Far reaching capabilities
This ground breaking CLEVeR facility has far reaching experimental capabilities. In addition to the four wheel drive dynamometer, the facility is able to analyse vehicle performance at a range of temperatures (from -10ºC through to +50ºC), vary the humidity of the driving conditions, and carry out state-of-the-art emission measurements, ensuring that the emissions from cars out on the open road are not different to those established by traditional laboratory analysis.
This is essential with EU targets for automotive emissions demanding a 40 per cent reduction in CO₂by 2020, based on 2007 levels.
The facility will also conduct analysis using a robotic driver which can be programmed to perform a range of driving styles to reflect everyday varying driver behaviour which can significantly affect the fuel efficiency and emissions of vehicles. This is vital to allow accurate, repeatable analysis of vehicle performance.
Hybrid vehicles can also be examined using the dynamometer, with two power supply racks for battery emulation, giving faster analysis with highly repeatable results in a safe environment.
Established track record
The University of Bath has an established track record in delivering world class automotive research. This highly significant facility is the result of a £1.8m equipment funding award from the Engineering & Physical Sciences Research Council (EPSRC), and £600,000 from the University of Bath.
Part of the PVRC
CLEVeR is the flagship facility within the University’s Powertrain & Vehicle Research Centre (PVRC). As part of the Department of Mechanical Engineering, the PVRC is one of the leading UK university groups in this field, spanning four decades of achievement and extensive engagement with the automotive industry.

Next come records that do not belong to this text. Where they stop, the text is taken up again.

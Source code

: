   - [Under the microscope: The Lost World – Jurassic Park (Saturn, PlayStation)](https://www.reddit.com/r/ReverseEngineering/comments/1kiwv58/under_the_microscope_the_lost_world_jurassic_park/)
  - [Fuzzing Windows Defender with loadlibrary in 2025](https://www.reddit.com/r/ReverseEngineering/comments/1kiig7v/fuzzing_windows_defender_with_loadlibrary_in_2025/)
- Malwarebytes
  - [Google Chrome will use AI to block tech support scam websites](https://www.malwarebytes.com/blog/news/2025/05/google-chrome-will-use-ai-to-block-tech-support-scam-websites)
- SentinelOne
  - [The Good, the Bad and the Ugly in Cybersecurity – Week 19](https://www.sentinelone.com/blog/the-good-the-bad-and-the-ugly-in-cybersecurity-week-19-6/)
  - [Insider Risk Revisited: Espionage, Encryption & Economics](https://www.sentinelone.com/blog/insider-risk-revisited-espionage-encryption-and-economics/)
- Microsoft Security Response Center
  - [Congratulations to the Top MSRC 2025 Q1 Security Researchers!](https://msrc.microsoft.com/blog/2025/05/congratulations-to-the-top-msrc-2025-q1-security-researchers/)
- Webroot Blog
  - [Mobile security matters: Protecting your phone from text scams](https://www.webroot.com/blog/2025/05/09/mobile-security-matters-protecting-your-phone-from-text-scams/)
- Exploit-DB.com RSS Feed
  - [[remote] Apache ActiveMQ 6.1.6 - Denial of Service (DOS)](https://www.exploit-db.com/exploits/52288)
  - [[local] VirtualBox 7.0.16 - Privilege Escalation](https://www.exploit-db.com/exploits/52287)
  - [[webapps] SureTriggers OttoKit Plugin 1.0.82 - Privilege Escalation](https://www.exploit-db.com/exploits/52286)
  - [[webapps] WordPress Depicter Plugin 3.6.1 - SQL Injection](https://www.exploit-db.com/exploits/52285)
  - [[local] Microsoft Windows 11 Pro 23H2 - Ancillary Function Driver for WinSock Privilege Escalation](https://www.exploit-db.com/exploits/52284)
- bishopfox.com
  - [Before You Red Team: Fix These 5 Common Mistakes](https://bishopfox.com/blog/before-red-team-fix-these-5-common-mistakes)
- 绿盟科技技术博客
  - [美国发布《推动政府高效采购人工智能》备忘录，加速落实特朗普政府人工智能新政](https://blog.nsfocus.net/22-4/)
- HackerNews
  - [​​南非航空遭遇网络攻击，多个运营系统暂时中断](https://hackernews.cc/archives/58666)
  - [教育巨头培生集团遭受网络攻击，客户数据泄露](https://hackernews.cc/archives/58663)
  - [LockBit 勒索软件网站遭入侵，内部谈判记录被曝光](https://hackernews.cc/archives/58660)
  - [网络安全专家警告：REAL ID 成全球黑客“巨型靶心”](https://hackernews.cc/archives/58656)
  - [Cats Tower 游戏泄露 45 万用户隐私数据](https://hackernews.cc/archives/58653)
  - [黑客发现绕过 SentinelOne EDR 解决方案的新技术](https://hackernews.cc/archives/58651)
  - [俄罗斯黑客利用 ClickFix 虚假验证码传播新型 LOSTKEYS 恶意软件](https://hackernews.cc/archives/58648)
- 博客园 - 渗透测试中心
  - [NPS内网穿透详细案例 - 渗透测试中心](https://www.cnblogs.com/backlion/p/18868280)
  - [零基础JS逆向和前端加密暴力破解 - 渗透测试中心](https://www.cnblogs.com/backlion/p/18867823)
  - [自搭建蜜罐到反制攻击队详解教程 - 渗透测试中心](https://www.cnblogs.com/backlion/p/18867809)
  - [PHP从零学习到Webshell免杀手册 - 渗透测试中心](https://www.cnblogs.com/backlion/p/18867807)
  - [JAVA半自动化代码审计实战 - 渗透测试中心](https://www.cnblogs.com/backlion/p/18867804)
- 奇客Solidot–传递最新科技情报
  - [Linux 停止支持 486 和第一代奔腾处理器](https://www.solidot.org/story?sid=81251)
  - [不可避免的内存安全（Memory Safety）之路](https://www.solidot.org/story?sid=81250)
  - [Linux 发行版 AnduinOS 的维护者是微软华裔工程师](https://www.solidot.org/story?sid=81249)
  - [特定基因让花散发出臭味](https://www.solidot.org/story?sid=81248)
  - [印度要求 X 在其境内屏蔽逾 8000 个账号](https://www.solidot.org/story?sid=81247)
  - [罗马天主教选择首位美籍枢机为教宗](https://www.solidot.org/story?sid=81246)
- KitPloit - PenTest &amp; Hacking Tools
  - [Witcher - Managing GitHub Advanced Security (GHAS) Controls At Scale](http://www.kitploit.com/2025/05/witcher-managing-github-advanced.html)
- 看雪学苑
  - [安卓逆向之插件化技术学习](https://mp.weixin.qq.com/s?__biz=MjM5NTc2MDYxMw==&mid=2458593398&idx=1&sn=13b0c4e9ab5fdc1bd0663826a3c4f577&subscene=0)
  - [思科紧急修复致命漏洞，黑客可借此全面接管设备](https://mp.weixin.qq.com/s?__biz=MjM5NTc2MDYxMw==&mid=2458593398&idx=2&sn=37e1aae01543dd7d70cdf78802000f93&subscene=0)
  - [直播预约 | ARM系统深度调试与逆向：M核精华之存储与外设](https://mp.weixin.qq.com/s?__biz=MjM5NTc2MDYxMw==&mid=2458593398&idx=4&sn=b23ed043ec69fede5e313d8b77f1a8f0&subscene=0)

Conducting internationally prize-winning research, focusing on improving the efficiency and emissions of both diesel and petrol engines, the PVRC has a wide range of industrial collaborators and funding bodies including Jaguar Landrover, Ford, EPSRC, First, AshWoods and Lotus, to name just a few.
Conducting future R&D
CLEVeR will be fully operational in October 2015 and has been created to establish a UK centre of excellence in low carbon vehicle research. Drawing upon the experience and expertise from some of the University’s leading academics and researchers, many of whom are part of the PVRC, CLEVeR will be undertaking collaborative R&D investigations with a number of the industry’s leading companies.
The expertise of staff working within the PVRC and CLEVeR are wide ranging and include diesel engine combustion; turbocharging and air charge management; alternative fuels and emissions after treatment; modelling and optimisation; and hybrid and electric powertrain systems.
Recognising the need to ensure the next generation of engineers can continue to keep pushing the limits of research and development, the University also has taken on a number of high quality PhD students and research associates to help work on topical and current issues in automotive research.
Opening new avenues
Professor Gary Hawley, lead investigator for CLEVeR and Dean of the University of Bath’s Faculty of Engineering & Design, said: “This unique new facility will open avenues of automotive research that were not previously possible. We have established a platform where fundamental academic research can be undertaken alongside applied industry investigations in a world-class environment. CLEVeR will address many of the future research challenges associated with current and future low and ultra-low carbon vehicles under real world driving conditions.”
Professor of Automotive Propulsion and Deputy Director of the University’s PVRC Chris Brace commented: “I’m really excited about this opportunity to do new research to investigate real world usage and driver behavior effects in a laboratory setting.”